After analyzing 900 studies, 700 comments from the public and 80 testimonies, the non-partisan National Academies of Sciences, Engineering and Medicines ruled that GMOs appear to be safe for human consumption and for the environment. This decision will likely influence the meeting of G7 countries on May 26-27 when the issues of food security and global nutrition are explored.
The committee of 20 scientists was apprehensive about making sweeping claims, because of how intensely polarizing the topic is, but found no evidence that GMOs pose a risk.
In fact, they said that the current discussion is far too simplistic. The field of GMOs is so vast that the dichotomy of “pro-GMO” and “anti-GMO” overlooks nuance that blurs distinctions.
At its core, “genetically modified organism” means an organism whose genome is altered to produce, or suppress, a specific trait.
This is really not that different from the way farmers have selectively bred (or engineered) plants since the dawn of agriculture--it’s merely an accelerated and more precise form of engineering.
There are GMO plants that receive genes from other species and GMO plants that are minutely altered with no foreign insertions made.
In most cases, only a single gene is altered in a genome that contains thousands of genes.
Plants can be genetically bred to resist pests, reducing the need for pesticides and herbicides.
Plants can be bred to have more nutrients, ensuring that people have healthier diets.
Plants can be bred to better withstand drought or floods, helping farmers cope with climate change.
Most opponents to GMOs have a gut aversion to the concept. The idea of bringing something that happens out in the fields into a sterile lab strikes many as disturbing.
Other opponents think that GMOs will have harmful effects on the environment because they’re new plants that haven’t been grown in the wild before.
Still others fear that GMOs are simply a way for agricultural giants like Monsanto to gain control over all seeds, leading to world dominance and creating a permanently indebted farmer class.
These are all reasonable fears and criticisms--up to a point.
A plant that’s altered in a lab is no more likely to disrupt an ecosystem than a plant that’s altered through selective breeding. Plus, so much of what humans already consume, especially medicine, is rigorously tested and altered in labs.

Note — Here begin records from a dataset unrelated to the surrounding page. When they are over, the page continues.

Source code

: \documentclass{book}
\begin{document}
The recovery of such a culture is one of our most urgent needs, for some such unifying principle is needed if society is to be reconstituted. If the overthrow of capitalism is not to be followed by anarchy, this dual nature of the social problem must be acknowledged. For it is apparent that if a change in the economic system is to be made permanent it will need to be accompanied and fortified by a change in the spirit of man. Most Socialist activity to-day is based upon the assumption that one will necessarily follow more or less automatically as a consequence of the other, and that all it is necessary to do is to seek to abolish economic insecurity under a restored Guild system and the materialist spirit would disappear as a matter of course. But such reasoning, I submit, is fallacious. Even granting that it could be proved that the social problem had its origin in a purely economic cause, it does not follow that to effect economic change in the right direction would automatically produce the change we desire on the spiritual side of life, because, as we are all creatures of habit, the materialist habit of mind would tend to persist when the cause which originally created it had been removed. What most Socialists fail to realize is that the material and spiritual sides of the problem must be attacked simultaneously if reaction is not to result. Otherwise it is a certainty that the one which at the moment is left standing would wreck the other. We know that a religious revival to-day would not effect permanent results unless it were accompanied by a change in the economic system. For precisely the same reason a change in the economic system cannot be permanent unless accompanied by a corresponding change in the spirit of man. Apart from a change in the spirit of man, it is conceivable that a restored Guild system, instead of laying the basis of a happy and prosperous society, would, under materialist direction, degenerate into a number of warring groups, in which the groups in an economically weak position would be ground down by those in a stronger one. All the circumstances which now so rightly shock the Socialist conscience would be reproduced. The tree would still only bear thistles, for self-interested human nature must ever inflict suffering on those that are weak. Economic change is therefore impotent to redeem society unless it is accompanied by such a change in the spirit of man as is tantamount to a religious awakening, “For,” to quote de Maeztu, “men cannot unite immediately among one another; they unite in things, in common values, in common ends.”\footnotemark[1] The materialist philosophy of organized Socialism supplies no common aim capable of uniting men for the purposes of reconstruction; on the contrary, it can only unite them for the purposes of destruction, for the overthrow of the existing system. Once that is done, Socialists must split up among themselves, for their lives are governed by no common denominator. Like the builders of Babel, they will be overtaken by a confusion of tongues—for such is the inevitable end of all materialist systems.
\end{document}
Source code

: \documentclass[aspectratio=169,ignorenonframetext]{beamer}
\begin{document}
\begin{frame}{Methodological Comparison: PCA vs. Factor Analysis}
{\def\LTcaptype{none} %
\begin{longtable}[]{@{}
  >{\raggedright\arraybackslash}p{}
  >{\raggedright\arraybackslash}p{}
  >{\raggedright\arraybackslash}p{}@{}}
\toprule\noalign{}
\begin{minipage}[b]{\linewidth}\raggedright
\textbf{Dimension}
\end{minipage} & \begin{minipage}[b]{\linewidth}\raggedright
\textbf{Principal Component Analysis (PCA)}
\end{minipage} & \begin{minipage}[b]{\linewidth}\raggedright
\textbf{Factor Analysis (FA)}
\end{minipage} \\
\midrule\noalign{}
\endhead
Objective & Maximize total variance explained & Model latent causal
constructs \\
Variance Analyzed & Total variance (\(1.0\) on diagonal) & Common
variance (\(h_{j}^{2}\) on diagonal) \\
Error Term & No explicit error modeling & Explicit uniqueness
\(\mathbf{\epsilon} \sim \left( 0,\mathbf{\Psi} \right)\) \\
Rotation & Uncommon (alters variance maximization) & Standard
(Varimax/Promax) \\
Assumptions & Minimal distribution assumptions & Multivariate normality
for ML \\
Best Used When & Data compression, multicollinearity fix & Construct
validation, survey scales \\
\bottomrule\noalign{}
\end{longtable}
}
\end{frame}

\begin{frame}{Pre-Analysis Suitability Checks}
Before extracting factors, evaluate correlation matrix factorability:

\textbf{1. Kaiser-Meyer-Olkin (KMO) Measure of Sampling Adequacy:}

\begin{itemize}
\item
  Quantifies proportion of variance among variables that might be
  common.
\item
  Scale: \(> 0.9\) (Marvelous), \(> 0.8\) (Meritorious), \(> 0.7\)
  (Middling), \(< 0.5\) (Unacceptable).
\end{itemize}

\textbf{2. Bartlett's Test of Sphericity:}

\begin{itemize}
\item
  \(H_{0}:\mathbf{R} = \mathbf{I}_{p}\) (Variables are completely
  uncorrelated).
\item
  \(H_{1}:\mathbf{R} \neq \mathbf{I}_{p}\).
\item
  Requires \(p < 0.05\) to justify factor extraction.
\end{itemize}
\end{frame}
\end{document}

Many GMOs are funded by NGOs that work towards food security and make seeds freely available. Plus, the emergence of GMOs does not automatically eliminate existing seeds, which hedges against corporate dominance of the market.
And the greatest irony of the entire debate is that while GMOs have been met with unrelenting scorn, consumers still buy foods that are grown soaked in pesticides and herbicides and they still buy processed foods that come from all sorts of laboratory experiments.
Both chemical-soaked crops and processed foods are more harmful than GMOs.
As more scientists come out in favor of GMOs and dispel myths, the global conversation will change.
Currently, many governments restrict the growth and and sale of GMOs.
But when the benefits of GMOs are made clear--greater food security, more nutritious diets--the resistance will fall away.
Further momentum can be added when G7 leaders gather in two weeks.
At the end of the event, maybe the GMO debate will move from whether or not they should be allowed to, instead, how can everyone in the world receive a nutritious diet?